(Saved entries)
···

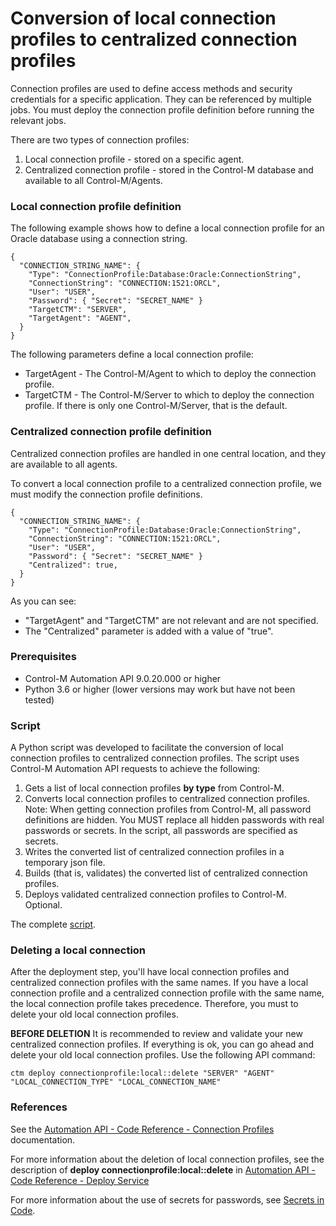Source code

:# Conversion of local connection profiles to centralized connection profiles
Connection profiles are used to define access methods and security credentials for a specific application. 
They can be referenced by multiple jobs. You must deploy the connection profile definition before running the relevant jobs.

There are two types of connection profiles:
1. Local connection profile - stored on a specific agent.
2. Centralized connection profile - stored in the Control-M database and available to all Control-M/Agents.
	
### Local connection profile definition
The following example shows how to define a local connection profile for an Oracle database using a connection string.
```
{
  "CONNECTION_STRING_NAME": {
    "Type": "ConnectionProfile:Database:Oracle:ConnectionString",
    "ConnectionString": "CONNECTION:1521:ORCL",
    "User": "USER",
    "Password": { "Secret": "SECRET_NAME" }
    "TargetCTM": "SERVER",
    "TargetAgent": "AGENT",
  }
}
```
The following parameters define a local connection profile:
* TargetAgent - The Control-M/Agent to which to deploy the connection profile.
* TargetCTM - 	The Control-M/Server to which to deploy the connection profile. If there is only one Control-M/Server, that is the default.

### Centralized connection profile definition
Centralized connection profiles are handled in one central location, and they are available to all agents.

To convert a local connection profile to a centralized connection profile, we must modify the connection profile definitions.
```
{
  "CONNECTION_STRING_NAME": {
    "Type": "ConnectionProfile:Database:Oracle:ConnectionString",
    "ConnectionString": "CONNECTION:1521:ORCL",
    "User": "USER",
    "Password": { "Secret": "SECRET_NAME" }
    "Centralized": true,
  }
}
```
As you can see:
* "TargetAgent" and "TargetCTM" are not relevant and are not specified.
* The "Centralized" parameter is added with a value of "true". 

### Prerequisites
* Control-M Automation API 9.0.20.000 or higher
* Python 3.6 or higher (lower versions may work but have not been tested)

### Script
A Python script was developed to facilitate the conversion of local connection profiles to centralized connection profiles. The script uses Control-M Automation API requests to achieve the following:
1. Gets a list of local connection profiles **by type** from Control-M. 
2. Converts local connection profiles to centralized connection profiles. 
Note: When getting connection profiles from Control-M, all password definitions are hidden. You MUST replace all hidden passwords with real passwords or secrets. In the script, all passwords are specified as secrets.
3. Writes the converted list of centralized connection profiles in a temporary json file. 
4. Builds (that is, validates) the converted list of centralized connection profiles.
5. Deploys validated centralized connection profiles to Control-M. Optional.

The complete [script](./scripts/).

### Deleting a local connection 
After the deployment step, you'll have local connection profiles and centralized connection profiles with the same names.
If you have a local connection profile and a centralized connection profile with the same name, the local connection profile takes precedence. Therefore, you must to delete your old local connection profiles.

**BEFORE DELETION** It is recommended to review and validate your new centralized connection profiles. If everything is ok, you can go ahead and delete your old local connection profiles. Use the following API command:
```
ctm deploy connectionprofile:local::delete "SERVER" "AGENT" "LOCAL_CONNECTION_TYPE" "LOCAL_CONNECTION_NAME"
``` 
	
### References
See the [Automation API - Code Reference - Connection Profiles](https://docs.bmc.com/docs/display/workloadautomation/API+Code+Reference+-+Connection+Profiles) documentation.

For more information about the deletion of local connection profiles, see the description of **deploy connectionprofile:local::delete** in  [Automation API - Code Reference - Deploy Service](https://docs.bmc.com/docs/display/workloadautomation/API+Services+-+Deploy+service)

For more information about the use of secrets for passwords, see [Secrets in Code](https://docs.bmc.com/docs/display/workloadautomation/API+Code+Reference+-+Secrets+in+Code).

···

Reproduce the entries above exactly, but only the lines between the line holding "1. Local connection" and the line holding "Note: When getting", inclusive.

• EXPECTED OUTPUT:
1. Local connection profile - stored on a specific agent.
2. Centralized connection profile - stored in the Control-M database and available to all Control-M/Agents.
	
### Local connection profile definition
The following example shows how to define a local connection profile for an Oracle database using a connection string.
```
{
  "CONNECTION_STRING_NAME": {
    "Type": "ConnectionProfile:Database:Oracle:ConnectionString",
    "ConnectionString": "CONNECTION:1521:ORCL",
    "User": "USER",
    "Password": { "Secret": "SECRET_NAME" }
    "TargetCTM": "SERVER",
    "TargetAgent": "AGENT",
  }
}
```
The following parameters define a local connection profile:
* TargetAgent - The Control-M/Agent to which to deploy the connection profile.
* TargetCTM - 	The Control-M/Server to which to deploy the connection profile. If there is only one Control-M/Server, that is the default.

### Centralized connection profile definition
Centralized connection profiles are handled in one central location, and they are available to all agents.

To convert a local connection profile to a centralized connection profile, we must modify the connection profile definitions.
```
{
  "CONNECTION_STRING_NAME": {
    "Type": "ConnectionProfile:Database:Oracle:ConnectionString",
    "ConnectionString": "CONNECTION:1521:ORCL",
    "User": "USER",
    "Password": { "Secret": "SECRET_NAME" }
    "Centralized": true,
  }
}
```
As you can see:
* "TargetAgent" and "TargetCTM" are not relevant and are not specified.
* The "Centralized" parameter is added with a value of "true". 

### Prerequisites
* Control-M Automation API 9.0.20.000 or higher
* Python 3.6 or higher (lower versions may work but have not been tested)

### Script
A Python script was developed to facilitate the conversion of local connection profiles to centralized connection profiles. The script uses Control-M Automation API requests to achieve the following:
1. Gets a list of local connection profiles **by type** from Control-M. 
2. Converts local connection profiles to centralized connection profiles. 
Note: When getting connection profiles from Control-M, all password definitions are hidden. You MUST replace all hidden passwords with real passwords or secrets. In the script, all passwords are specified as secrets.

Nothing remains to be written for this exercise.